**Provided entries**
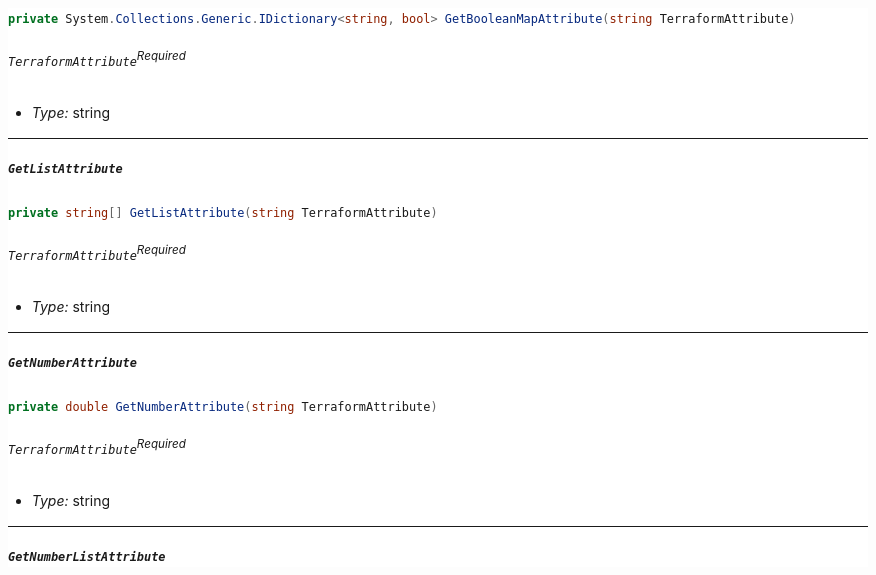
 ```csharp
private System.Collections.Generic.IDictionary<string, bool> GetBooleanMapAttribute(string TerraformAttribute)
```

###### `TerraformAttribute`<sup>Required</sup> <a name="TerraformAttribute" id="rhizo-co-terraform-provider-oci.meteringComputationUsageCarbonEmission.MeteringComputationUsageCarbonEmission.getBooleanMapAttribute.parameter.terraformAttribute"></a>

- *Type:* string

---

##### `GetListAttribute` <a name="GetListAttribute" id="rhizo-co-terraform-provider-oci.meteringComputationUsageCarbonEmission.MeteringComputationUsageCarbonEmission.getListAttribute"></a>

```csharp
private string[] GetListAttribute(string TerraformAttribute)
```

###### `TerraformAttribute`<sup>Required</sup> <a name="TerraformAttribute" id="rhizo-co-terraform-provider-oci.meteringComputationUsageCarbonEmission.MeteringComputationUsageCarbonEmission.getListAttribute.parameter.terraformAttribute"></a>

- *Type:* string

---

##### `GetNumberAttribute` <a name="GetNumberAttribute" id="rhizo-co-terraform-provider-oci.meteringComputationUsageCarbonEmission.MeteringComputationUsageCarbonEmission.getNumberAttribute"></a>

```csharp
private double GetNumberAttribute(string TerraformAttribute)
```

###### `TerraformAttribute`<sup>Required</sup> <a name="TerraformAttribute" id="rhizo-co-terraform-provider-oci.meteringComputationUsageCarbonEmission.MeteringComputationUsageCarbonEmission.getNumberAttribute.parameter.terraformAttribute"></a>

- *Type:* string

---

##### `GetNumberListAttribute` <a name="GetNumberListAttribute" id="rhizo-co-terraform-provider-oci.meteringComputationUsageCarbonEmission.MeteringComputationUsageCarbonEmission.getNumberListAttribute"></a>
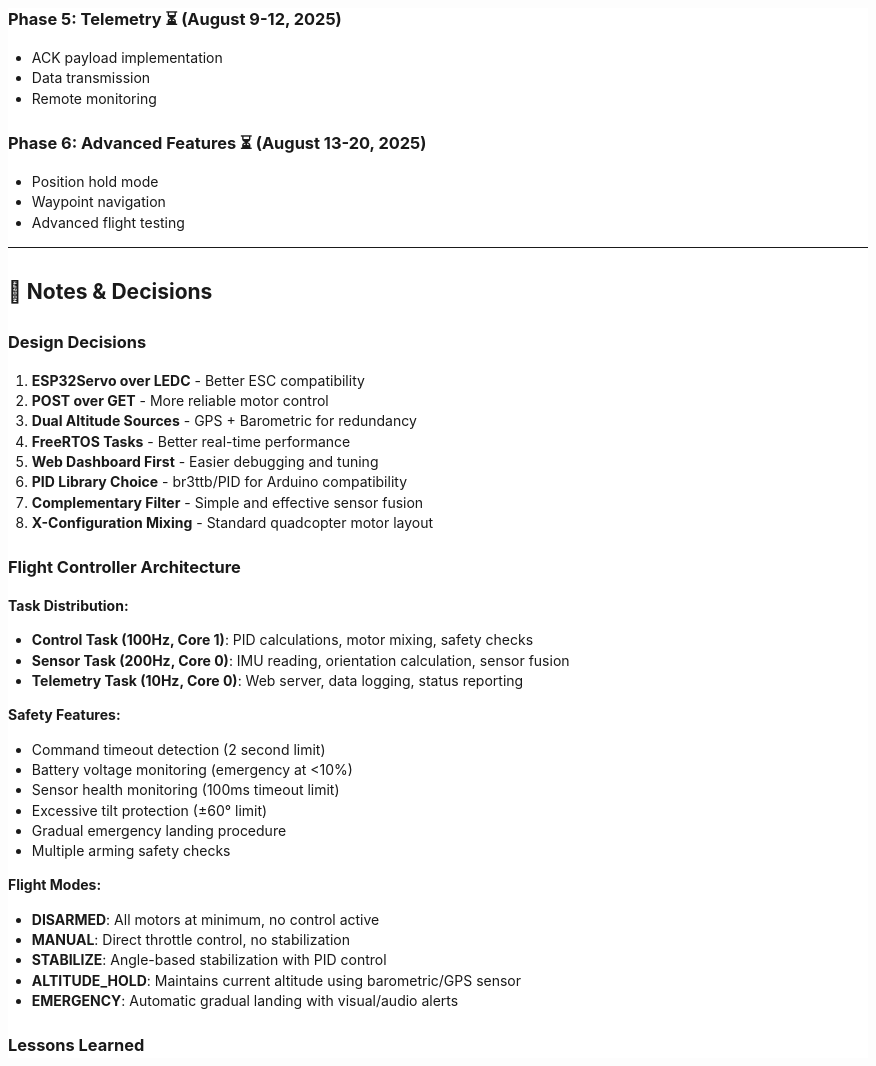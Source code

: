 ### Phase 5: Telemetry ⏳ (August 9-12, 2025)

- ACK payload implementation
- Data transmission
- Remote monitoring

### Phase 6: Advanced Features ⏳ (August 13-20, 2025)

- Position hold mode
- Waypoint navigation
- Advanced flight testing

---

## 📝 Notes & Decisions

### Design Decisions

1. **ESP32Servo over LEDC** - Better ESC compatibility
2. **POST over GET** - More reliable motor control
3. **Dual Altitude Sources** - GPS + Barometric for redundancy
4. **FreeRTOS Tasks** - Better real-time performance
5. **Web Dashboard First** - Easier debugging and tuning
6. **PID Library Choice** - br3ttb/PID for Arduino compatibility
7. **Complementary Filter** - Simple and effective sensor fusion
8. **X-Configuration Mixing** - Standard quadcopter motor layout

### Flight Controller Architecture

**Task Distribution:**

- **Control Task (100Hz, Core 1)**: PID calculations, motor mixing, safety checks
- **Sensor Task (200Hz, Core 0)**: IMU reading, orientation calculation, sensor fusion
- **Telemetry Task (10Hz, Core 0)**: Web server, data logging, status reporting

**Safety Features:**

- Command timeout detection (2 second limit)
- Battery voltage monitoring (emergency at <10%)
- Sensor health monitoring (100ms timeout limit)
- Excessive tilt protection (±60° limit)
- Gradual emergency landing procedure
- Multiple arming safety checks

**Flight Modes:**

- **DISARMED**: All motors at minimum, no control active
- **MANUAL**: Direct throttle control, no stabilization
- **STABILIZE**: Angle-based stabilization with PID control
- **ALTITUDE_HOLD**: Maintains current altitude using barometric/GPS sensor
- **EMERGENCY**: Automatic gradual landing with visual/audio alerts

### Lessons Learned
* * *
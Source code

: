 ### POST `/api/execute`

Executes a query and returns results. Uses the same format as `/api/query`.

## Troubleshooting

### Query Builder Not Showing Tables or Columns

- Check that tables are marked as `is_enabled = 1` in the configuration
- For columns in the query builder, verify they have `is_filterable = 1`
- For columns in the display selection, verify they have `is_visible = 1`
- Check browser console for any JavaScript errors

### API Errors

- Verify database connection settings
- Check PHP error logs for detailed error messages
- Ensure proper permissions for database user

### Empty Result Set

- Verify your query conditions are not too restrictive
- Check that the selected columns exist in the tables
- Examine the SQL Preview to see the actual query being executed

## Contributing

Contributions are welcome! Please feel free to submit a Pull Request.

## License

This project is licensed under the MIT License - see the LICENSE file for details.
* * *
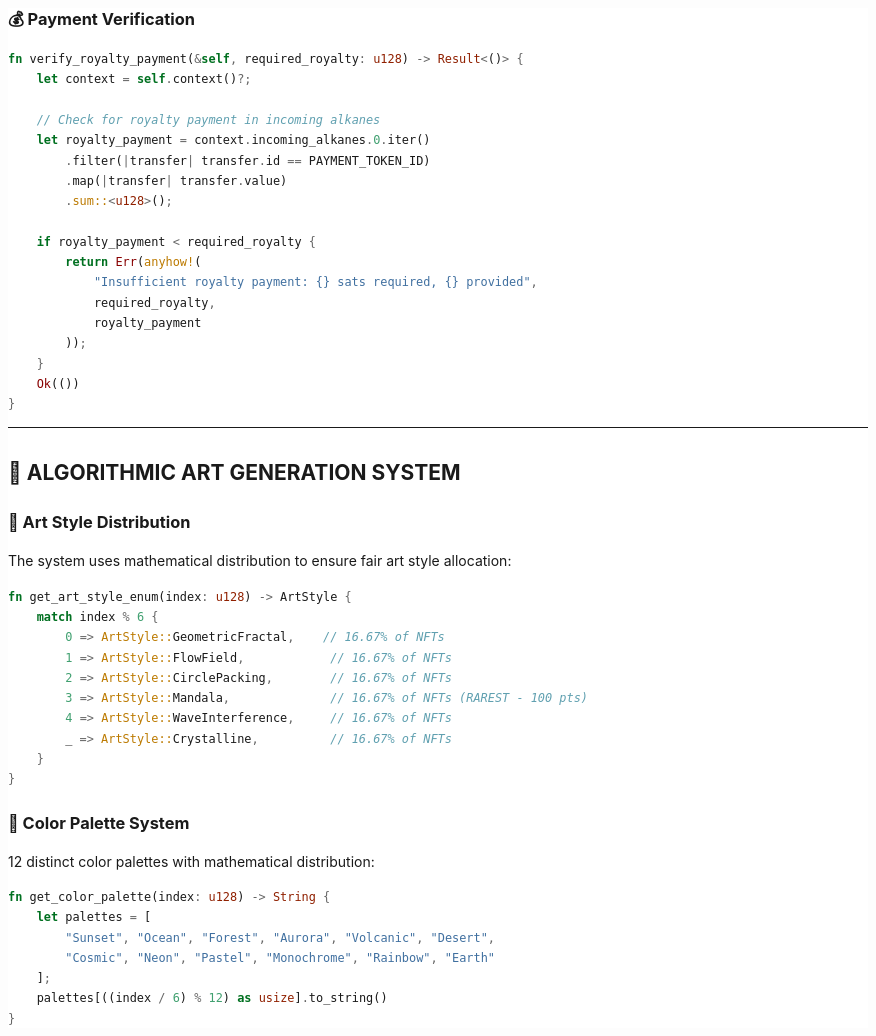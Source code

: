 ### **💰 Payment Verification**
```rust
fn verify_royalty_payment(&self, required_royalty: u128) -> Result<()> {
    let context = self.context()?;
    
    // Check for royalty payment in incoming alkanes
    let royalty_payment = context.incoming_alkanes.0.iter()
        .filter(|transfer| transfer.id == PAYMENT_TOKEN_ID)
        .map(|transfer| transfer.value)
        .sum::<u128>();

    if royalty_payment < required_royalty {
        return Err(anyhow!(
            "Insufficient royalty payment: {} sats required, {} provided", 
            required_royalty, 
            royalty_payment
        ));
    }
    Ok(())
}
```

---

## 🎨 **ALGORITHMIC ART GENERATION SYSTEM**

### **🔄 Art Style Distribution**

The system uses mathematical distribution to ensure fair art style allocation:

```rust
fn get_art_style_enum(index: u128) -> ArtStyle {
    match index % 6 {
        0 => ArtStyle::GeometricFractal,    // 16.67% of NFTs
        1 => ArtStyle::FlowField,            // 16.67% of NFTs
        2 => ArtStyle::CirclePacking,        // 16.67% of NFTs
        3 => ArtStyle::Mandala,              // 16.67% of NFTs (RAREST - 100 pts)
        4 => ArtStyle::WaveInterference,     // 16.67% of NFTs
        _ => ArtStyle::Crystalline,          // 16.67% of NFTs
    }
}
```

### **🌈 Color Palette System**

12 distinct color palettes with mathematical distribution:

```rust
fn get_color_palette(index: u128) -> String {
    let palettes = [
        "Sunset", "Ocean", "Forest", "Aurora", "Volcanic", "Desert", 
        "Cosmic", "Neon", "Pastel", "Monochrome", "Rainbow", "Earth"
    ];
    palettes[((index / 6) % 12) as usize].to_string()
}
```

**What the task asks**
Reproduce, character for character, only the lines of the preceding data that start at the line with "- **Telemetry Task" and end at the line with "### Lessons Learned", both included.

**Answer section**
- **Telemetry Task (10Hz, Core 0)**: Web server, data logging, status reporting

**Safety Features:**

- Command timeout detection (2 second limit)
- Battery voltage monitoring (emergency at <10%)
- Sensor health monitoring (100ms timeout limit)
- Excessive tilt protection (±60° limit)
- Gradual emergency landing procedure
- Multiple arming safety checks

**Flight Modes:**

- **DISARMED**: All motors at minimum, no control active
- **MANUAL**: Direct throttle control, no stabilization
- **STABILIZE**: Angle-based stabilization with PID control
- **ALTITUDE_HOLD**: Maintains current altitude using barometric/GPS sensor
- **EMERGENCY**: Automatic gradual landing with visual/audio alerts

### Lessons Learned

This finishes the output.